_WORK REQUIRED_
Every line between the top of the data below and the line with "HTML Tags removed", both ends included, must be retyped exactly.
+++ INPUT MATERIAL +++
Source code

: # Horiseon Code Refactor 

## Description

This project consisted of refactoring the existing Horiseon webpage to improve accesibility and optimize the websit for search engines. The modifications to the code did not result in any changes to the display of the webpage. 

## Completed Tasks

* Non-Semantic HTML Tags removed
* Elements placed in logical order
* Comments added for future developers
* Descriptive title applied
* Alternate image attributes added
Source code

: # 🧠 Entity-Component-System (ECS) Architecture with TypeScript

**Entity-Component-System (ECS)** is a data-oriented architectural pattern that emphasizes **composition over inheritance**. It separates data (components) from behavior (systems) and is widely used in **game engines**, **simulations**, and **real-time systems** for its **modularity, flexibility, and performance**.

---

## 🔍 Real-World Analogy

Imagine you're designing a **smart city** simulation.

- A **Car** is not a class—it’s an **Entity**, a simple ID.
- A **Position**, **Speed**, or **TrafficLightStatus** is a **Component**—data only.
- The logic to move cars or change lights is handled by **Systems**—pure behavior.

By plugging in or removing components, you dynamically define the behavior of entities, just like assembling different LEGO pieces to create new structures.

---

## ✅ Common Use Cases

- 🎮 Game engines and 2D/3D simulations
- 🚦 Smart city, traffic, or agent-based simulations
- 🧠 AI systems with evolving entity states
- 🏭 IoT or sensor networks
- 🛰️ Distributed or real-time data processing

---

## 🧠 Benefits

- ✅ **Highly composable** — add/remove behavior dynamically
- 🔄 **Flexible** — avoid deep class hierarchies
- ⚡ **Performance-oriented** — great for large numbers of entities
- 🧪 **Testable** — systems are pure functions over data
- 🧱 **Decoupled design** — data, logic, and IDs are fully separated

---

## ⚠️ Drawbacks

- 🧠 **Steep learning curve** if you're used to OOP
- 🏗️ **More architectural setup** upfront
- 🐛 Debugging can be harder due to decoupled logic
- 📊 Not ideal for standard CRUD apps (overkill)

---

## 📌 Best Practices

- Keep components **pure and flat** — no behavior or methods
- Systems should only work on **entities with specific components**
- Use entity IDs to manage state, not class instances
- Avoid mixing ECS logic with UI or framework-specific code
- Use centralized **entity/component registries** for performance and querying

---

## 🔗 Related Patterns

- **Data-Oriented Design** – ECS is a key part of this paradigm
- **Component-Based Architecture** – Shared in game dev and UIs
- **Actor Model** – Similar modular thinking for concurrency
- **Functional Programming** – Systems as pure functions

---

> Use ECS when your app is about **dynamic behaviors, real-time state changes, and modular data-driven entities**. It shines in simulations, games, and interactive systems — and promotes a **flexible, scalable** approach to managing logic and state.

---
+++
_WRITTEN SOLUTION_
Source code

: # Horiseon Code Refactor 

## Description

This project consisted of refactoring the existing Horiseon webpage to improve accesibility and optimize the websit for search engines. The modifications to the code did not result in any changes to the display of the webpage. 

## Completed Tasks

* Non-Semantic HTML Tags removed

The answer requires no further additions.